- [Task to complete]:
Images are to be left out; everything else in the records gets copied exactly.

- [Supplied entries]:
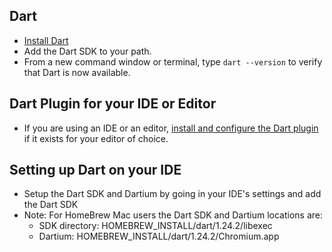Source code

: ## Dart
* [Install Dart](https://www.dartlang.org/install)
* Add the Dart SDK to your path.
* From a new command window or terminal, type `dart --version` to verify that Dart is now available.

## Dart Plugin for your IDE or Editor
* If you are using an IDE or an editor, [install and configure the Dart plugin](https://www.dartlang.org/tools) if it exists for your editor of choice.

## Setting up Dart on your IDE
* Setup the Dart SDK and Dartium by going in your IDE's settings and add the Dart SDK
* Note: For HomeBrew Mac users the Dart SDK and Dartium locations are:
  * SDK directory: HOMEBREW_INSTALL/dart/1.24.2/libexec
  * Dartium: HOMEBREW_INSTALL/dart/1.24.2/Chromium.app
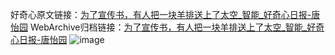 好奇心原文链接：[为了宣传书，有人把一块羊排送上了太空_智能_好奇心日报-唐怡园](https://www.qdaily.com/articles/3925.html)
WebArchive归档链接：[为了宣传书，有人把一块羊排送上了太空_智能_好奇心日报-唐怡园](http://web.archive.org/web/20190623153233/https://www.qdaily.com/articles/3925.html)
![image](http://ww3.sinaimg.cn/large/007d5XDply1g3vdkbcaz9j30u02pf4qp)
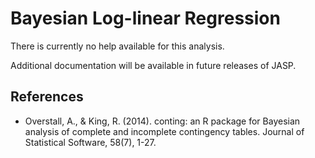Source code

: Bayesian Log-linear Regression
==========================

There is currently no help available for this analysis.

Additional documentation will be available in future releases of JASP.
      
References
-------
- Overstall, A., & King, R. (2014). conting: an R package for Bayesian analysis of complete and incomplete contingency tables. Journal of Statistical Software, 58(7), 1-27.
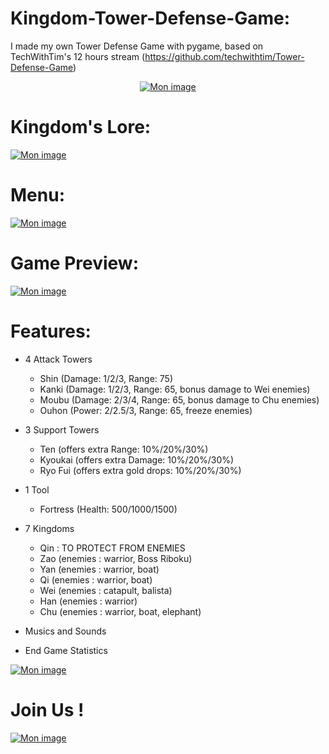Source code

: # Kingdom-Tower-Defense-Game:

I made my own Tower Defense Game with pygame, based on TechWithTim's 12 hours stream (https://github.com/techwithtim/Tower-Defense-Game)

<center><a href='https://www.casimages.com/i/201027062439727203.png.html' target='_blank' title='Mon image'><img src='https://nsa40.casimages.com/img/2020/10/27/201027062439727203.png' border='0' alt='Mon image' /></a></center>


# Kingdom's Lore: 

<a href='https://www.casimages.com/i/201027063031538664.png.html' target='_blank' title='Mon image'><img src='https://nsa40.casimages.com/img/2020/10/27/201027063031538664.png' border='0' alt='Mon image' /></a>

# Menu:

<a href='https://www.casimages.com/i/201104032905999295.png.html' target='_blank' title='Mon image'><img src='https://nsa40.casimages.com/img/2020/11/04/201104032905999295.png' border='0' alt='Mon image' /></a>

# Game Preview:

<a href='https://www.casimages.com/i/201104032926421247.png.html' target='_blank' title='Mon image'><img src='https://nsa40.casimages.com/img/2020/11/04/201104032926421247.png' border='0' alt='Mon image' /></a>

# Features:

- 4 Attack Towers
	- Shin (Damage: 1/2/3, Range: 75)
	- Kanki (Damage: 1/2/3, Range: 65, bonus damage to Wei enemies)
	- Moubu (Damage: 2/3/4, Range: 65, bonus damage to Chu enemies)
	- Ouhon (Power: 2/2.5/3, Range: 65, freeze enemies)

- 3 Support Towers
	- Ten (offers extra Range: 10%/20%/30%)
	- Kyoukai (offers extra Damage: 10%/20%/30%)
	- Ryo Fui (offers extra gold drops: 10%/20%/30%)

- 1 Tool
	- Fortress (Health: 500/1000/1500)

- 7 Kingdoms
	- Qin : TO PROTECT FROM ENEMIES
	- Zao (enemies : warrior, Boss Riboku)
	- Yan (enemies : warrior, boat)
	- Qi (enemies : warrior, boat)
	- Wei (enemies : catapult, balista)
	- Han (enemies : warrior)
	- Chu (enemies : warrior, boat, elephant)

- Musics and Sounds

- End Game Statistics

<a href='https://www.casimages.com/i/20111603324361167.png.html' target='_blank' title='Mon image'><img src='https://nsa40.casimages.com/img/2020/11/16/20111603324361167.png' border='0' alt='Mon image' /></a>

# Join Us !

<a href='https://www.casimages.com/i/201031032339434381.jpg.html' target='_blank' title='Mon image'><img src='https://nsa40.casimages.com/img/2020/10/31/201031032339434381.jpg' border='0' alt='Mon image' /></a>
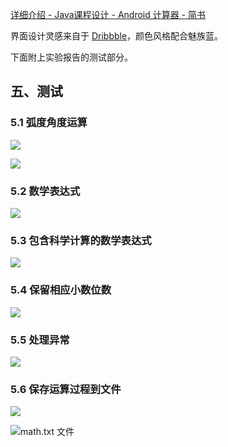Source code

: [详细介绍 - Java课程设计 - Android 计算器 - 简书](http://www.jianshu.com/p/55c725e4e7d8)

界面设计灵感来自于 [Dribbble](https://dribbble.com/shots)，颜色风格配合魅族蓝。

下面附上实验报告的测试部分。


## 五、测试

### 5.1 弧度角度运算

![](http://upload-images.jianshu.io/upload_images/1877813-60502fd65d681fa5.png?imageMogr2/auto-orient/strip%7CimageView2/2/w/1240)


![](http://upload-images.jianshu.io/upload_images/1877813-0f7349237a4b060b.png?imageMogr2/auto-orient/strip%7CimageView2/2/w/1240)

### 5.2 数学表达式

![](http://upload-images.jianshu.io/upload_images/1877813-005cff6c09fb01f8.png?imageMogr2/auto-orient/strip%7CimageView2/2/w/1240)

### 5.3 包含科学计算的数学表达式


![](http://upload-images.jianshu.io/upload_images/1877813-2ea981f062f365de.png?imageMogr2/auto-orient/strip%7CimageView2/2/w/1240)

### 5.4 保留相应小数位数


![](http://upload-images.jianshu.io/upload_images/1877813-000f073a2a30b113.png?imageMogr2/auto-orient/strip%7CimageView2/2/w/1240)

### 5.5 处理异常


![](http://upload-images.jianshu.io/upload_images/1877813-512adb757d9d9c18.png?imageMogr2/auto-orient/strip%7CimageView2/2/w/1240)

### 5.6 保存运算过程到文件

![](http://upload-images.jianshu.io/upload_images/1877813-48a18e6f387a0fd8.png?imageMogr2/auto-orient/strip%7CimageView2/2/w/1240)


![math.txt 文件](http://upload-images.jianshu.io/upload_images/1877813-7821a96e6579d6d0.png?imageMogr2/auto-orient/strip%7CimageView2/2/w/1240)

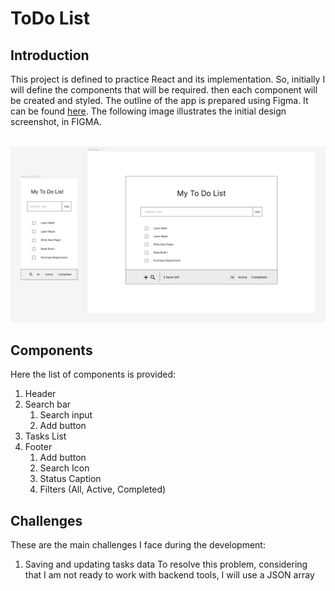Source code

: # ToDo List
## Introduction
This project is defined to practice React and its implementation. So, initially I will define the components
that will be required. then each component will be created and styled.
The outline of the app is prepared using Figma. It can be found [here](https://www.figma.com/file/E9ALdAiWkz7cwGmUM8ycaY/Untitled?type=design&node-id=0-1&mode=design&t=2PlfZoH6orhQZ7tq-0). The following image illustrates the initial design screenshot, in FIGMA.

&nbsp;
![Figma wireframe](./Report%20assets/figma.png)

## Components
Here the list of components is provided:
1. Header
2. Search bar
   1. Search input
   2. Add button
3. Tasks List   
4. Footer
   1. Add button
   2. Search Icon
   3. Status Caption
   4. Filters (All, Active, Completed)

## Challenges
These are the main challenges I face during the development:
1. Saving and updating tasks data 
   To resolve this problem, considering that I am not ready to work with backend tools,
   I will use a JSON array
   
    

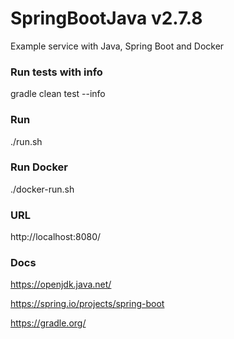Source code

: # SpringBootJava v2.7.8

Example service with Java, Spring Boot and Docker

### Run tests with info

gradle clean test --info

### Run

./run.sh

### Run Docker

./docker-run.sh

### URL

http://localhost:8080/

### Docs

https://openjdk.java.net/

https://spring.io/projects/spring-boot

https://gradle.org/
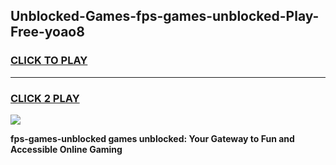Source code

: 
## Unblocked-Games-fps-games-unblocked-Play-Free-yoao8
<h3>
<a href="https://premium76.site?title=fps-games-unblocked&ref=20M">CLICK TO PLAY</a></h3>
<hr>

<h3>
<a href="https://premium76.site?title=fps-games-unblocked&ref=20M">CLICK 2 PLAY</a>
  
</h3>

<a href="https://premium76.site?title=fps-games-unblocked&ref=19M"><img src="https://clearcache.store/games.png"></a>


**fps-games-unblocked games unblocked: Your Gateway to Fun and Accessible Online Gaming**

- [Result of the exercise]:
Source code

: ## Dart
* [Install Dart](https://www.dartlang.org/install)
* Add the Dart SDK to your path.
* From a new command window or terminal, type `dart --version` to verify that Dart is now available.

## Dart Plugin for your IDE or Editor
* If you are using an IDE or an editor, [install and configure the Dart plugin](https://www.dartlang.org/tools) if it exists for your editor of choice.

## Setting up Dart on your IDE
* Setup the Dart SDK and Dartium by going in your IDE's settings and add the Dart SDK
* Note: For HomeBrew Mac users the Dart SDK and Dartium locations are:
  * SDK directory: HOMEBREW_INSTALL/dart/1.24.2/libexec
  * Dartium: HOMEBREW_INSTALL/dart/1.24.2/Chromium.app
 好奇心原文链接：[为了宣传书，有人把一块羊排送上了太空_智能_好奇心日报-唐怡园](https://www.qdaily.com/articles/3925.html)
WebArchive归档链接：[为了宣传书，有人把一块羊排送上了太空_智能_好奇心日报-唐怡园](http://web.archive.org/web/20190623153233/https://www.qdaily.com/articles/3925.html)
![image](http://ww3.sinaimg.cn/large/007d5XDply1g3vdkbcaz9j30u02pf4qp)
Source code

: Bayesian Log-linear Regression
==========================

There is currently no help available for this analysis.

Additional documentation will be available in future releases of JASP.
      
References
-------
- Overstall, A., & King, R. (2014). conting: an R package for Bayesian analysis of complete and incomplete contingency tables. Journal of Statistical Software, 58(7), 1-27.
Source code

: # Kingdom-Tower-Defense-Game:

I made my own Tower Defense Game with pygame, based on TechWithTim's 12 hours stream (https://github.com/techwithtim/Tower-Defense-Game)

<center><a href='https://www.casimages.com/i/201027062439727203.png.html' target='_blank' title='Mon image'><img src='https://nsa40.casimages.com/img/2020/10/27/201027062439727203.png' border='0' alt='Mon image' /></a></center>


# Kingdom's Lore: 

<a href='https://www.casimages.com/i/201027063031538664.png.html' target='_blank' title='Mon image'><img src='https://nsa40.casimages.com/img/2020/10/27/201027063031538664.png' border='0' alt='Mon image' /></a>

# Menu:

<a href='https://www.casimages.com/i/201104032905999295.png.html' target='_blank' title='Mon image'><img src='https://nsa40.casimages.com/img/2020/11/04/201104032905999295.png' border='0' alt='Mon image' /></a>

# Game Preview:

<a href='https://www.casimages.com/i/201104032926421247.png.html' target='_blank' title='Mon image'><img src='https://nsa40.casimages.com/img/2020/11/04/201104032926421247.png' border='0' alt='Mon image' /></a>

# Features:

- 4 Attack Towers
	- Shin (Damage: 1/2/3, Range: 75)
	- Kanki (Damage: 1/2/3, Range: 65, bonus damage to Wei enemies)
	- Moubu (Damage: 2/3/4, Range: 65, bonus damage to Chu enemies)
	- Ouhon (Power: 2/2.5/3, Range: 65, freeze enemies)

- 3 Support Towers
	- Ten (offers extra Range: 10%/20%/30%)
	- Kyoukai (offers extra Damage: 10%/20%/30%)
	- Ryo Fui (offers extra gold drops: 10%/20%/30%)

- 1 Tool
	- Fortress (Health: 500/1000/1500)

- 7 Kingdoms
	- Qin : TO PROTECT FROM ENEMIES
	- Zao (enemies : warrior, Boss Riboku)
	- Yan (enemies : warrior, boat)
	- Qi (enemies : warrior, boat)
	- Wei (enemies : catapult, balista)
	- Han (enemies : warrior)
	- Chu (enemies : warrior, boat, elephant)

- Musics and Sounds

- End Game Statistics

<a href='https://www.casimages.com/i/20111603324361167.png.html' target='_blank' title='Mon image'><img src='https://nsa40.casimages.com/img/2020/11/16/20111603324361167.png' border='0' alt='Mon image' /></a>

# Join Us !

<a href='https://www.casimages.com/i/201031032339434381.jpg.html' target='_blank' title='Mon image'><img src='https://nsa40.casimages.com/img/2020/10/31/201031032339434381.jpg' border='0' alt='Mon image' /></a>
Source code

: [详细介绍 - Java课程设计 - Android 计算器 - 简书](http://www.jianshu.com/p/55c725e4e7d8)

界面设计灵感来自于 [Dribbble](https://dribbble.com/shots)，颜色风格配合魅族蓝。

下面附上实验报告的测试部分。


## 五、测试

### 5.1 弧度角度运算

![](http://upload-images.jianshu.io/upload_images/1877813-60502fd65d681fa5.png?imageMogr2/auto-orient/strip%7CimageView2/2/w/1240)


![](http://upload-images.jianshu.io/upload_images/1877813-0f7349237a4b060b.png?imageMogr2/auto-orient/strip%7CimageView2/2/w/1240)

### 5.2 数学表达式

![](http://upload-images.jianshu.io/upload_images/1877813-005cff6c09fb01f8.png?imageMogr2/auto-orient/strip%7CimageView2/2/w/1240)

### 5.3 包含科学计算的数学表达式


![](http://upload-images.jianshu.io/upload_images/1877813-2ea981f062f365de.png?imageMogr2/auto-orient/strip%7CimageView2/2/w/1240)

### 5.4 保留相应小数位数


![](http://upload-images.jianshu.io/upload_images/1877813-000f073a2a30b113.png?imageMogr2/auto-orient/strip%7CimageView2/2/w/1240)

### 5.5 处理异常


![](http://upload-images.jianshu.io/upload_images/1877813-512adb757d9d9c18.png?imageMogr2/auto-orient/strip%7CimageView2/2/w/1240)

### 5.6 保存运算过程到文件

![](http://upload-images.jianshu.io/upload_images/1877813-48a18e6f387a0fd8.png?imageMogr2/auto-orient/strip%7CimageView2/2/w/1240)


![math.txt 文件](http://upload-images.jianshu.io/upload_images/1877813-7821a96e6579d6d0.png?imageMogr2/auto-orient/strip%7CimageView2/2/w/1240)

Source code

: # ToDo List
## Introduction
This project is defined to practice React and its implementation. So, initially I will define the components
that will be required. then each component will be created and styled.
The outline of the app is prepared using Figma. It can be found [here](https://www.figma.com/file/E9ALdAiWkz7cwGmUM8ycaY/Untitled?type=design&node-id=0-1&mode=design&t=2PlfZoH6orhQZ7tq-0). The following image illustrates the initial design screenshot, in FIGMA.

&nbsp;
![Figma wireframe](./Report%20assets/figma.png)

## Components
Here the list of components is provided:
1. Header
2. Search bar
   1. Search input
   2. Add button
3. Tasks List   
4. Footer
   1. Add button
   2. Search Icon
   3. Status Caption
   4. Filters (All, Active, Completed)

## Challenges
These are the main challenges I face during the development:
1. Saving and updating tasks data 
   To resolve this problem, considering that I am not ready to work with backend tools,
   I will use a JSON array
   
    

Source code

: # SpringBootJava v2.7.8

Example service with Java, Spring Boot and Docker

### Run tests with info

gradle clean test --info

### Run

./run.sh

### Run Docker

./docker-run.sh

### URL

http://localhost:8080/

### Docs

https://openjdk.java.net/

https://spring.io/projects/spring-boot

https://gradle.org/
Source code

: 
## Unblocked-Games-fps-games-unblocked-Play-Free-yoao8
<h3>
<a href="https://premium76.site?title=fps-games-unblocked&ref=20M">CLICK TO PLAY</a></h3>
<hr>

<h3>
<a href="https://premium76.site?title=fps-games-unblocked&ref=20M">CLICK 2 PLAY</a>
  
</h3>

<a href="https://premium76.site?title=fps-games-unblocked&ref=19M"><img src="https://clearcache.store/games.png"></a>


**fps-games-unblocked games unblocked: Your Gateway to Fun and Accessible Online Gaming**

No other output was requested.